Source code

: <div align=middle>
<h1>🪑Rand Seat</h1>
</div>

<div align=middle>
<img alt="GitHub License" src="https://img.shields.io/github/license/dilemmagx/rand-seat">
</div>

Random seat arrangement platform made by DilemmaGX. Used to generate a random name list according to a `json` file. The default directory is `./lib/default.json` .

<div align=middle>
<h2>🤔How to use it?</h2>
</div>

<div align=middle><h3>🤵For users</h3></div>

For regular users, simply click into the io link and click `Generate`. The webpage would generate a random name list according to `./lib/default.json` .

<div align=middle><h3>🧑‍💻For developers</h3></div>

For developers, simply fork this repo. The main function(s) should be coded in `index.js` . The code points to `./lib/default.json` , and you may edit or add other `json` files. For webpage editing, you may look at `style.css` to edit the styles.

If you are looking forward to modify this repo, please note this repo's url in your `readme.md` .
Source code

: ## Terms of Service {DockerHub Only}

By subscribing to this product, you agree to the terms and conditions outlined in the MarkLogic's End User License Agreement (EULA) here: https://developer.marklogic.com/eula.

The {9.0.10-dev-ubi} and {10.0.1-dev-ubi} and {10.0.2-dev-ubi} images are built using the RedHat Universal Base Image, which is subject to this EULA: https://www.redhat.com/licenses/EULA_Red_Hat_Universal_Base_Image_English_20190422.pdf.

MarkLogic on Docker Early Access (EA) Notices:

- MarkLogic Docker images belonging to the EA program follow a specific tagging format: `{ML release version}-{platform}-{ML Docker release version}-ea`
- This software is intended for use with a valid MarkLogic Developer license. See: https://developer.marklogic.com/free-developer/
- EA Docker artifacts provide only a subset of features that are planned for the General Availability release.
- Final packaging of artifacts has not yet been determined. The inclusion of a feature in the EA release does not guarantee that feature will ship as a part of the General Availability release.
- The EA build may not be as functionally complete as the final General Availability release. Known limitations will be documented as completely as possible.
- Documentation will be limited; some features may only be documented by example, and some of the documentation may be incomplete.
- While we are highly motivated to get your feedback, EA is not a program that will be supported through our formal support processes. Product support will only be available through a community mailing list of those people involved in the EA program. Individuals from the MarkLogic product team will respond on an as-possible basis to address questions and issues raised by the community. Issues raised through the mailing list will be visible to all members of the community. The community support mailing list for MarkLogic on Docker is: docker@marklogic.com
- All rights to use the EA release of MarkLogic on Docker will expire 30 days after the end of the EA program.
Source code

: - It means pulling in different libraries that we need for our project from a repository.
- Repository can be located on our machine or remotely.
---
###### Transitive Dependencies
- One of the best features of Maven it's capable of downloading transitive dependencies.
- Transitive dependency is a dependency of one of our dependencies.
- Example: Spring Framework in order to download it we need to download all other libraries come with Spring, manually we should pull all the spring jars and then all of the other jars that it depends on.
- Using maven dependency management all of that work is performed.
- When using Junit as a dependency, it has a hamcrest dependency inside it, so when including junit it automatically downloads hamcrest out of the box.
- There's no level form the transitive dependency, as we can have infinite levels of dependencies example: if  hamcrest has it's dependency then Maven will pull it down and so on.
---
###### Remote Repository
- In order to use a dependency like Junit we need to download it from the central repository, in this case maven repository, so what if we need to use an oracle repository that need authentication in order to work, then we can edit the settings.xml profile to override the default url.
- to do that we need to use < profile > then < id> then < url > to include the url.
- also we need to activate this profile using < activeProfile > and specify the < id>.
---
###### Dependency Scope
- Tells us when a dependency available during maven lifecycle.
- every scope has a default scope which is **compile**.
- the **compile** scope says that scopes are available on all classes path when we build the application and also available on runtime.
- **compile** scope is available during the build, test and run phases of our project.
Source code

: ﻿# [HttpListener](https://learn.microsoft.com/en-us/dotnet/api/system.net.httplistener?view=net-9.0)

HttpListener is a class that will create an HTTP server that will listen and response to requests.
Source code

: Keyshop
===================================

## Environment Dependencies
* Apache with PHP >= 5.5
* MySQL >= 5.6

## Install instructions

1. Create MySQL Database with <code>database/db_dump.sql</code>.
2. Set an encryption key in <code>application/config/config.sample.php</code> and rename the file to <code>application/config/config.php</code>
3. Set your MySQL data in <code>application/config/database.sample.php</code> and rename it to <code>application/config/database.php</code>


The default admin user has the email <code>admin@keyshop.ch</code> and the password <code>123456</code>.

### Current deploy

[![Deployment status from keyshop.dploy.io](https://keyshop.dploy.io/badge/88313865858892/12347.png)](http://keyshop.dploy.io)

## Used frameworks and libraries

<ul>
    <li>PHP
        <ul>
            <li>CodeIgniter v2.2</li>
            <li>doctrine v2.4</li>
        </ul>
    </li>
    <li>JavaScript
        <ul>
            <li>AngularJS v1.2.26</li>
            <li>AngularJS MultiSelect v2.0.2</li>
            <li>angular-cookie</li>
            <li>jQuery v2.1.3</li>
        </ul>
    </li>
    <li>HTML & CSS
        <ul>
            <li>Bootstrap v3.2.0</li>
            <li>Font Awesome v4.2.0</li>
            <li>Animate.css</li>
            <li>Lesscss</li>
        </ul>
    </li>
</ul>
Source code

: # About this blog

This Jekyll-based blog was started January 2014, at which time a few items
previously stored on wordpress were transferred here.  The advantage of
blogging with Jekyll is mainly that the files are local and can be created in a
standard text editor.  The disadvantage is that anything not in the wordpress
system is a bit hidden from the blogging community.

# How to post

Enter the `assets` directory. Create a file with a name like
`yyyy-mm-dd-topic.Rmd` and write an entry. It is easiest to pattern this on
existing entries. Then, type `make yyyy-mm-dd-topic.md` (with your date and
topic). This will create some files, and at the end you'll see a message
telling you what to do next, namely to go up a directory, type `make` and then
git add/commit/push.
* * *
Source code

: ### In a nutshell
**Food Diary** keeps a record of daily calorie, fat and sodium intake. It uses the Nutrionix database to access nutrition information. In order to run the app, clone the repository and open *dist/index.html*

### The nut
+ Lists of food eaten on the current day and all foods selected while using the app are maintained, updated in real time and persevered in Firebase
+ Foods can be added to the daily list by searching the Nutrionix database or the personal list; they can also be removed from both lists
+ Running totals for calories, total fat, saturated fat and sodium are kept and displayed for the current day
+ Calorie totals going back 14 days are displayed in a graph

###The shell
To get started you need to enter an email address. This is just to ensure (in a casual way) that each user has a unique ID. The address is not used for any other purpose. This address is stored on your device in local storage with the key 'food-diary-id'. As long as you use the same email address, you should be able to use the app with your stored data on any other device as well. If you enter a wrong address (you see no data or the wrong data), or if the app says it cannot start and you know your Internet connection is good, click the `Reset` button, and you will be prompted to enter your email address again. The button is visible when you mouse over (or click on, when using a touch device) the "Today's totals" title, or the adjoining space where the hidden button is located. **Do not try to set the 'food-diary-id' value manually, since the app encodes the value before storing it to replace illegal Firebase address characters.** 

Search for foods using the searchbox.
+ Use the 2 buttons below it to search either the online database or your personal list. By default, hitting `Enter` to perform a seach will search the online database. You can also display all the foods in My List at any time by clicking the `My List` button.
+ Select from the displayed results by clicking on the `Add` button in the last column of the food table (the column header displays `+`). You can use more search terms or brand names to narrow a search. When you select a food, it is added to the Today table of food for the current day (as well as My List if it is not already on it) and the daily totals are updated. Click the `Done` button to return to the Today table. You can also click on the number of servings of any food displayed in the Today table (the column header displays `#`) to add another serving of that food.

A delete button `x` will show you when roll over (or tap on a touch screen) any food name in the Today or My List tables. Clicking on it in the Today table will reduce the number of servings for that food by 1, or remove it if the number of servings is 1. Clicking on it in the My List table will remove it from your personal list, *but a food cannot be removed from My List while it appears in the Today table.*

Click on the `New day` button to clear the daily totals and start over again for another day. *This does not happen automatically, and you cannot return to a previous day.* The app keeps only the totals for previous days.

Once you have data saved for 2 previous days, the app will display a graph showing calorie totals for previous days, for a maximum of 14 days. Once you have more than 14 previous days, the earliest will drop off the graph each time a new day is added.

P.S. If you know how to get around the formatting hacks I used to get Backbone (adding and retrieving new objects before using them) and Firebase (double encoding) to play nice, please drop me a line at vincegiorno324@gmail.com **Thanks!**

● What you will do:
Take the stretch of lines above from the one containing "### Current deploy" through the one containing "pattern this on" and repeat it exactly, adding no other line.

● Task response:
### Current deploy

[![Deployment status from keyshop.dploy.io](https://keyshop.dploy.io/badge/88313865858892/12347.png)](http://keyshop.dploy.io)

## Used frameworks and libraries

<ul>
    <li>PHP
        <ul>
            <li>CodeIgniter v2.2</li>
            <li>doctrine v2.4</li>
        </ul>
    </li>
    <li>JavaScript
        <ul>
            <li>AngularJS v1.2.26</li>
            <li>AngularJS MultiSelect v2.0.2</li>
            <li>angular-cookie</li>
            <li>jQuery v2.1.3</li>
        </ul>
    </li>
    <li>HTML & CSS
        <ul>
            <li>Bootstrap v3.2.0</li>
            <li>Font Awesome v4.2.0</li>
            <li>Animate.css</li>
            <li>Lesscss</li>
        </ul>
    </li>
</ul>
Source code

: # About this blog

This Jekyll-based blog was started January 2014, at which time a few items
previously stored on wordpress were transferred here.  The advantage of
blogging with Jekyll is mainly that the files are local and can be created in a
standard text editor.  The disadvantage is that anything not in the wordpress
system is a bit hidden from the blogging community.

# How to post

Enter the `assets` directory. Create a file with a name like
`yyyy-mm-dd-topic.Rmd` and write an entry. It is easiest to pattern this on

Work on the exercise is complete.